WESO Trends, i danni di lungo periodo del covid sul mercato del lavoro

Mentre l’emergenza sanitaria, anche se lentamente e soltanto in alcune zone del mondo, inizia a rientrate, gli strascichi della pandemia rischiano di pesare a lungo sul mercato del lavoro. L’allarme lo lancia l’organizzazione mondiale del lavoro (ILO) nel suo report WESO Trends 2021.

La pandemia ci ha insegnato, o almeno dovrebbe averlo fatto, che esistono delle priorità e che le emergenze vanno affrontate seguendo un rigido criterio di precedenze. La salute pubblica immediata viene prima di tutto e su questo non dovrebbero esserci dubbi o riserve. A seguire vengono le altre spinose questioni che uno shock sanitario come quello che abbiamo vissuto produce. In primis quelle sul mercato del lavoro. Ed è proprio in fasi come queste, con la pandemia che morde meno ed i primi cenni di ripresa economica, che i governi devono porre molta parte dei loro sforzi alla gestione della difficile fase di transizione occupazionale che i prossimi anni genereranno.

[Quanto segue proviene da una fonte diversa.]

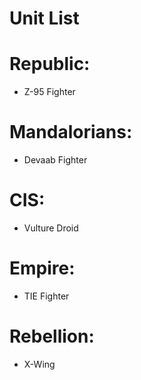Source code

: # Unit List

# Republic:

 - Z-95 Fighter

# Mandalorians:

 - Devaab Fighter

# CIS:

 - Vulture Droid

# Empire:

 - TIE Fighter

# Rebellion:

 - X-Wing

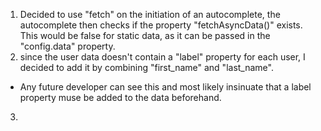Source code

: 1. Decided to use "fetch" on the initiation of an autocomplete, the autocomplete then checks if the property
  "fetchAsyncData()" exists. This would be false for static data, as it can be passed in the "config.data" property.
2. since the user data doesn't contain a "label" property for each user, I decided to add it by combining "first_name"
and "last_name".
  * Any future developer can see this and most likely insinuate that a label property muse be added to the data beforehand.
3.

A ricordarci quale sia stato, e per molte parti del mondo lo è ancora, l’effetto della pandemia sul mercato del lavoro ci pensa l’Organizzazione Mondiale del Lavoro (ILO) con il suo WESO Trends 2021(World Employment and Social Outlook Trends 2021).

Un paio di dati che emergono dal WESO Trends 2021 bastano a capire di cosa stiamo parlando. La disoccupazione mondiale nel 2022 è attesa al 5.7%, percentuale che rappresenta il massimo dal 2013 ad oggi. Il numero di persone senza lavoro nel 2022 sarà pari a 205 milioni di persone; nel 2019 – anno pre-pandemia – era a 187 milioni.

In questi numeri sta la preoccupazione dell’ILO. La ripresa che stiamo vivendo in questi mesi faticherà e non poco a recuperare i livelli occupazionali pre-pandemia. Nel 2021 il jobs gap, vale a dire la perdita di occupazione indotta dalla pandemia, è visto a 75 milioni nel 2021 per poi scendere a 23 milioni del 2022 (nel 2020 è stato di 140 milioni). In termini di ore lavorate, nel 2022, vale a dire a due anni dallo scoppio della pandemia, il gap sarà ancora molto alto; pari a 26 milioni di posti di lavoro a tempo pieno in meno.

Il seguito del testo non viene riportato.